The cinema that is not

The metaverse simulates the time machine. It entails a new technological application open to the dream that alters reality. And it’s true. Without leaving his place, the man can be transported to his past, his future or current adventures.

The cinema massified the metaverse as art. Sometimes he called it “Science Fiction” or “Fantasy”, for its creative halo. He always had it present under different names and changing realities.

Today he arrives without costumes or nicknames in the film “Everything Everywhere All At Once”, where its protagonist, Michelle Yeoh, must get involved in a series of events to prevent her daughter from rejecting her for opposing her way of life.

It is a film where adventure knows how to breathe and is used for the social rescue of two personalities who view the world from the complex status of Asian immigrants in the United States: the so-called country of opportunities that are not always available to those who most deserve them.

In their adventurous escape, directors Kwan and Scheinert apply various technological resources to demonstrate what they do not need to demonstrate: that the metaverse is a scientific reality prepared for the human being to escape from himself in search of what he longs for or to discover what is hidden.

Its protagonist tries to convince an official from the United States Federal Tax Office and her retinue of security guards and co-workers.

Divided into three parts, the first and longest takes place within a stage prepared for an almost ghostly demonstration of martial arts, an unbearable resource due to its indiscriminate use and abuse. The other two parties try less action, but the damage is done. The viewer runs out of film much sooner. “Everything Everywhere All At Once” lacks the choreographic freshness that Tarantino gave to his Kil Bill duo, or Bruce Lee’s legendary oriental character with his Kung-fu tapes.

The award
International propaganda promoted this film like never before to prop it up as the favorite of the Oscars. But let’s not get confused. It was an undeserved award that drew attention for the vessel that adorns it: the metaverse.

Far from creating expectation or emotion due to the capacity of the new technology that transports humans to different places at the same time, the film is based on a saga of clichés and obsolete and impressionistic resources that dazzle but do not convince.

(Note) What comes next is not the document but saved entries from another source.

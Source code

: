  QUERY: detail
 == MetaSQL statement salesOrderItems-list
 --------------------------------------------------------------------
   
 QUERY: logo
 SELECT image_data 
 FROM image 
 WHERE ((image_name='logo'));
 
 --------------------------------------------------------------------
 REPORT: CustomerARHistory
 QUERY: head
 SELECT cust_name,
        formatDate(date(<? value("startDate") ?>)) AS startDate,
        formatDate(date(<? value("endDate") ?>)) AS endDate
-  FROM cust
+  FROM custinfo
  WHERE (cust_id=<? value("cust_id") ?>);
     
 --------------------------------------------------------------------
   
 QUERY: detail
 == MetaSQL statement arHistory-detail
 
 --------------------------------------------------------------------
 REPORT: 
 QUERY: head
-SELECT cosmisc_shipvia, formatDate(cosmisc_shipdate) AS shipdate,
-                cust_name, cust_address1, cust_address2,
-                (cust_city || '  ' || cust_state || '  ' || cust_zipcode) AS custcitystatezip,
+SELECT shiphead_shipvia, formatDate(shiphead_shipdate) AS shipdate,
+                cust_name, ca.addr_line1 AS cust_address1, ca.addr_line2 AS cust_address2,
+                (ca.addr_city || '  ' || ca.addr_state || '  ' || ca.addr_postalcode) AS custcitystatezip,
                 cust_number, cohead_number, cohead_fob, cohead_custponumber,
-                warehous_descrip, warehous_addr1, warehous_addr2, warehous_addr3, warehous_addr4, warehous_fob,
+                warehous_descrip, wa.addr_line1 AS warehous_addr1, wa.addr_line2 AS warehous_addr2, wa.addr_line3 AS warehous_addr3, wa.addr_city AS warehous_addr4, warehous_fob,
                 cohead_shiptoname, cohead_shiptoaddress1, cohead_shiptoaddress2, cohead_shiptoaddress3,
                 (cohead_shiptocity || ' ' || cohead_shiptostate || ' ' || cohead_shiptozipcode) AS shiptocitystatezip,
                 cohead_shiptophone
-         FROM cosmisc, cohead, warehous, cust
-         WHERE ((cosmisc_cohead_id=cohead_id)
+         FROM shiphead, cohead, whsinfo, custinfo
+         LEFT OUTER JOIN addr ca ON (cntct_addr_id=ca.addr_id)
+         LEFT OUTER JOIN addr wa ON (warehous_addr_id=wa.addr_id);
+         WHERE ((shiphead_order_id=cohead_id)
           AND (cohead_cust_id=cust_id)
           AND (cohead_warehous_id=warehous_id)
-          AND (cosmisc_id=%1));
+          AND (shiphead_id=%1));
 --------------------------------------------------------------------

In recent years, the Oscar has tried to capture new audiences by distinguishing works that do not deserve it or that are below many others. In Everything, Every Where at once there is an example of this nonsense. All the awards received in the recent version of the Oscars are well below average compared to the art lessons of other films and actors. But the cinema is not only entertainment, but politics. And on this occasion, the award fits within that context: emigrants from a power that has challenged the United States had to crush those who make culture. But let’s not be fooled. Everything, Every Where at once is a boring, empty, disproportionate, overacted and absurd film, one of those films belonging to the band of lost efforts. Hollywood doesn’t care. He has always given the same when it comes to rewarding for fulfilling opportunities in his insatiable search for political leadership. To be okay with the status quo.

After the fifth kick of Kung-fu, the spectator already knows that he is not in the presence of a work of art, but rather a mess. Like certain obscenities that border on cheap pornography. Some gags that only cause grimaces instead of laughter serve as a second-table dish. The jokes of the Kings of Humor are more digestible than these. That’s not the true metaverse, may the scholars and academic gods forgive me. That is improvisation, mediocre recurrences that fall into the coffers of the wasteland. He lacks height and class. A lot of height, which teachers like Steven Spielgberg, Baz Luhnmann, Guillermo del Toro, James Cameron and Martin McDonagh, among many others, have taught us.

I belong to another generation. But I revere all kinds of cinema when it fulfills its double meaning: entertainment and make you think. I am also a fan of the metaverse, of that resource that transforms us into ourselves and exports us to different contexts. What I am against is bungling, badly done, that a jury of wise men tries to deceive me as if I were a child who has a mint taken out of his mouth.

Nothing more and nothing less. It’s sort of like a baseball team forced to lose to weak enemies. The prize is given, but no one will be able to erase the stain from the history of Hollywood. One more.

DATA SHEET:

Country: United States. Duration: 139 minutes. Year: 2022. Direction and script: Dan Kwan, Daniel Scheinert. Cast: Michelle Yeoh, Ke Hoy Quan, Jamie Lee Curtis, Stephanie Hsu, James Hong and Tallie Medel. Synopsis: When an interdimensional rupture alters reality, Evelyn (Michelle Yeoh), a Chinese immigrant to the United States, is thrown into an adventure in which only she can save the world (Filmaffinity).